PROBLEM TO WORK ON> Apart from the pictures, the listing is to be returned exactly.

SUPPLIED ENTRIES>
Start of Block
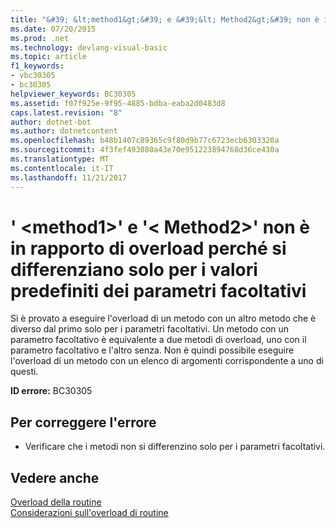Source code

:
 ```yaml
---
title: "&#39; &lt;method1&gt;&#39; e &#39;&lt; Method2&gt;&#39; non è in rapporto di overload perché si differenziano solo per i valori predefiniti dei parametri facoltativi"
ms.date: 07/20/2015
ms.prod: .net
ms.technology: devlang-visual-basic
ms.topic: article
f1_keywords:
- vbc30305
- bc30305
helpviewer_keywords: BC30305
ms.assetid: f07f925e-9f95-4885-bdba-eaba2d0483d8
caps.latest.revision: "8"
author: dotnet-bot
ms.author: dotnetcontent
ms.openlocfilehash: b48b1407c89365c9f80d9b77c6723ecb6303320a
ms.sourcegitcommit: 4f3fef493080a43e70e951223894768d36ce430a
ms.translationtype: MT
ms.contentlocale: it-IT
ms.lasthandoff: 11/21/2017
---
```

# <a name="39ltmethod1gt39-and-39ltmethod2gt39-cannot-overload-each-other-because-they-differ-only-by-the-default-values-of-optional-parameters"></a>&#39; &lt;method1&gt;&#39; e &#39;&lt; Method2&gt;&#39; non è in rapporto di overload perché si differenziano solo per i valori predefiniti dei parametri facoltativi
Si è provato a eseguire l'overload di un metodo con un altro metodo che è diverso dal primo solo per i parametri facoltativi. Un metodo con un parametro facoltativo è equivalente a due metodi di overload, uno con il parametro facoltativo e l'altro senza. Non è quindi possibile eseguire l'overload di un metodo con un elenco di argomenti corrispondente a uno di questi.  
  
 **ID errore:** BC30305  
  
## <a name="to-correct-this-error"></a>Per correggere l'errore  
  
-   Verificare che i metodi non si differenzino solo per i parametri facoltativi.  
  
## <a name="see-also"></a>Vedere anche  
 [Overload della routine](../../visual-basic/programming-guide/language-features/procedures/procedure-overloading.md)  
 [Considerazioni sull'overload di routine](../../visual-basic/programming-guide/language-features/procedures/considerations-in-overloading-procedures.md)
End of Block
YOUR SOLUTION>
Source code

:
 ```yaml
---
title: "&#39; &lt;method1&gt;&#39; e &#39;&lt; Method2&gt;&#39; non è in rapporto di overload perché si differenziano solo per i valori predefiniti dei parametri facoltativi"
ms.date: 07/20/2015
ms.prod: .net
ms.technology: devlang-visual-basic
ms.topic: article
f1_keywords:
- vbc30305
- bc30305
helpviewer_keywords: BC30305
ms.assetid: f07f925e-9f95-4885-bdba-eaba2d0483d8
caps.latest.revision: "8"
author: dotnet-bot
ms.author: dotnetcontent
ms.openlocfilehash: b48b1407c89365c9f80d9b77c6723ecb6303320a
ms.sourcegitcommit: 4f3fef493080a43e70e951223894768d36ce430a
ms.translationtype: MT
ms.contentlocale: it-IT
ms.lasthandoff: 11/21/2017
---
```

# <a name="39ltmethod1gt39-and-39ltmethod2gt39-cannot-overload-each-other-because-they-differ-only-by-the-default-values-of-optional-parameters"></a>&#39; &lt;method1&gt;&#39; e &#39;&lt; Method2&gt;&#39; non è in rapporto di overload perché si differenziano solo per i valori predefiniti dei parametri facoltativi
Si è provato a eseguire l'overload di un metodo con un altro metodo che è diverso dal primo solo per i parametri facoltativi. Un metodo con un parametro facoltativo è equivalente a due metodi di overload, uno con il parametro facoltativo e l'altro senza. Non è quindi possibile eseguire l'overload di un metodo con un elenco di argomenti corrispondente a uno di questi.  
  
 **ID errore:** BC30305  
  
## <a name="to-correct-this-error"></a>Per correggere l'errore  
  
-   Verificare che i metodi non si differenzino solo per i parametri facoltativi.  
  
## <a name="see-also"></a>Vedere anche  
 [Overload della routine](../../visual-basic/programming-guide/language-features/procedures/procedure-overloading.md)  
 [Considerazioni sull'overload di routine](../../visual-basic/programming-guide/language-features/procedures/considerations-in-overloading-procedures.md)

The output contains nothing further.